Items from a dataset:
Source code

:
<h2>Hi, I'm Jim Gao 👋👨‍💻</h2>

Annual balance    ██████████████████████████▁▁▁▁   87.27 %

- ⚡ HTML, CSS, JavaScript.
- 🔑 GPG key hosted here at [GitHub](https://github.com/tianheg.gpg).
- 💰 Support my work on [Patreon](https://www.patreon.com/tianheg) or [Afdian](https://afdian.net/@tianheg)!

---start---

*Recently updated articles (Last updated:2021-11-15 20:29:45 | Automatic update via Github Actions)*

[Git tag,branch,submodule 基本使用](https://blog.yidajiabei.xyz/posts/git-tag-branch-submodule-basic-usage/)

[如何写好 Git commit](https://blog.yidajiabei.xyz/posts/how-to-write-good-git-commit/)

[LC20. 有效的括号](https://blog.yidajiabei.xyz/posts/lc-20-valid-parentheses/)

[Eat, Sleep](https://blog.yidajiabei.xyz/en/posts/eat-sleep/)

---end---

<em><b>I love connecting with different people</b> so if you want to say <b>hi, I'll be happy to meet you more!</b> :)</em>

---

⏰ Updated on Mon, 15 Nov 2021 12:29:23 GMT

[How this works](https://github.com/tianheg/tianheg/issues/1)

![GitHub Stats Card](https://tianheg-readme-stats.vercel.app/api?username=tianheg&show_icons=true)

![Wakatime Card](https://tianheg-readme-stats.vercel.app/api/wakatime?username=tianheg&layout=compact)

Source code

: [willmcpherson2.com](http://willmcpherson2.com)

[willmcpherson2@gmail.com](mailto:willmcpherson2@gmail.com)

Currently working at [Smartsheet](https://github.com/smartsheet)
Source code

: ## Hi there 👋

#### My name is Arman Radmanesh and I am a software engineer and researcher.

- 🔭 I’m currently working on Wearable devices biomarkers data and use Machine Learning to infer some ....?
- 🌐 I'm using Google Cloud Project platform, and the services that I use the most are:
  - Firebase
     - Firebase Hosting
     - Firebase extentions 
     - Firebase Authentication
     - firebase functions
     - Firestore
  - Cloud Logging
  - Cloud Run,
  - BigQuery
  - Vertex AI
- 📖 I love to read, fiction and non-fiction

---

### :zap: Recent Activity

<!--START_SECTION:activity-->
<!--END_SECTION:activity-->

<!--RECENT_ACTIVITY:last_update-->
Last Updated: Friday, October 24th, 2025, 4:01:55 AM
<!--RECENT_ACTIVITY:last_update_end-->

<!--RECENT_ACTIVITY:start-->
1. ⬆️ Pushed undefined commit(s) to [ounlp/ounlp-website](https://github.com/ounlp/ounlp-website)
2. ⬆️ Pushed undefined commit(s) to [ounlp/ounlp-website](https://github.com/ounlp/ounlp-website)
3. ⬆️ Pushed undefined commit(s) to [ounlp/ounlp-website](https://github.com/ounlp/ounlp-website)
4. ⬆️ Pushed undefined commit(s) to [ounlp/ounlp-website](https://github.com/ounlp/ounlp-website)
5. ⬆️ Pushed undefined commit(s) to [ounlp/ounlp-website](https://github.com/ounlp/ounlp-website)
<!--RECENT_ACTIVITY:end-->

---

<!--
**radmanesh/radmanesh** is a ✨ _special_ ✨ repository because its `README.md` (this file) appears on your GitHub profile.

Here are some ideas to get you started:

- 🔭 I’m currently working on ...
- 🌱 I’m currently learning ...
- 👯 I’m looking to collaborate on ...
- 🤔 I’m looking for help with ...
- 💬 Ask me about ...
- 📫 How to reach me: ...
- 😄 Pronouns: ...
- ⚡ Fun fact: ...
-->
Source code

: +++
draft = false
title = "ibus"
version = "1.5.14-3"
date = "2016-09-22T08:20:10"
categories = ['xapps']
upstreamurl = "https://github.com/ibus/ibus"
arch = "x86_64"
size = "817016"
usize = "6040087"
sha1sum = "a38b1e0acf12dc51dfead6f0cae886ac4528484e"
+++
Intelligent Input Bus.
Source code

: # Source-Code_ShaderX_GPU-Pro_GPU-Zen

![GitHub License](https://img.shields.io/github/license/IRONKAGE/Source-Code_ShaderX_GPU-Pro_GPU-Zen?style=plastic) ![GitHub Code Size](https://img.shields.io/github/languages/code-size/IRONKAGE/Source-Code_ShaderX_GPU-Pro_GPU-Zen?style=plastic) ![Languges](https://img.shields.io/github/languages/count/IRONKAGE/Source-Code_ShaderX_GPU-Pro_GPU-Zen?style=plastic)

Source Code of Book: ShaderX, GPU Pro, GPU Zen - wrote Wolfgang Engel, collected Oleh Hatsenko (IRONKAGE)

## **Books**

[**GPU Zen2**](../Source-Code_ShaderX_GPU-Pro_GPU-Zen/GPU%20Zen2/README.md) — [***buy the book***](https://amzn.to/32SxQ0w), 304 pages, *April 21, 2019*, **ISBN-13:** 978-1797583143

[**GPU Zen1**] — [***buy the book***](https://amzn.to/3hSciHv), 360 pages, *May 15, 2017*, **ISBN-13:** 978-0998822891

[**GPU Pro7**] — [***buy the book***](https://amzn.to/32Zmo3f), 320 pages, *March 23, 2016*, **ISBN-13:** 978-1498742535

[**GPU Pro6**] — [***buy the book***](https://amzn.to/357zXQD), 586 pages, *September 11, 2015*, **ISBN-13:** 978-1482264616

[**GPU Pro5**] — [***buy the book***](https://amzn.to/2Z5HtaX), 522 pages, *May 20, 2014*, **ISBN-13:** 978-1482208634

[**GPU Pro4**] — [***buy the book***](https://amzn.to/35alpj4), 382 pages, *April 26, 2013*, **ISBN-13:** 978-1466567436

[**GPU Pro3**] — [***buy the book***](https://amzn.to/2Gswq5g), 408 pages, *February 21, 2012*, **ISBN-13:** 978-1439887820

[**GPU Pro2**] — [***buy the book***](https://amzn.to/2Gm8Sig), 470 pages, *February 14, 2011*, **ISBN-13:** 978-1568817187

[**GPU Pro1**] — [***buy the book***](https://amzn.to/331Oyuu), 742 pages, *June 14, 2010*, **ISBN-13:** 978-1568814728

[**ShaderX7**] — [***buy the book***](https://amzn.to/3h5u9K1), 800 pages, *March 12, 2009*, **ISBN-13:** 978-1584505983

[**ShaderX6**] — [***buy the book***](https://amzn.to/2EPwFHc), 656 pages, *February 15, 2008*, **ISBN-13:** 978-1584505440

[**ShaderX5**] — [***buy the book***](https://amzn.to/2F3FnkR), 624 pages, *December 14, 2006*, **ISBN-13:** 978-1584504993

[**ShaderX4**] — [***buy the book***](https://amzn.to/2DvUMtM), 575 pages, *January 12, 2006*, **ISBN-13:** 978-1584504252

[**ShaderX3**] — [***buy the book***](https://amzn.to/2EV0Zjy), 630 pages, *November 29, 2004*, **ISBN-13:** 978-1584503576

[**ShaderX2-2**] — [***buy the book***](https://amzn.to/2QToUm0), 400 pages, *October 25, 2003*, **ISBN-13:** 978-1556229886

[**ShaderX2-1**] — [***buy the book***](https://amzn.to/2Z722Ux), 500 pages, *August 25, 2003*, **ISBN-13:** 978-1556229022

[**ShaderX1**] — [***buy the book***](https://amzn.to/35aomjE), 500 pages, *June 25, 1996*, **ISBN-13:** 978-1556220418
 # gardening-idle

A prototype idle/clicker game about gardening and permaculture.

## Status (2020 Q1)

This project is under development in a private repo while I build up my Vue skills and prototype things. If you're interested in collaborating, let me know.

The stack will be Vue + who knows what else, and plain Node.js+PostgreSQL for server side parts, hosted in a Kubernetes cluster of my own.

__What is required__
Your reply should contain only the number of lines in the entries above with the word "undefined".

__Finished task__
5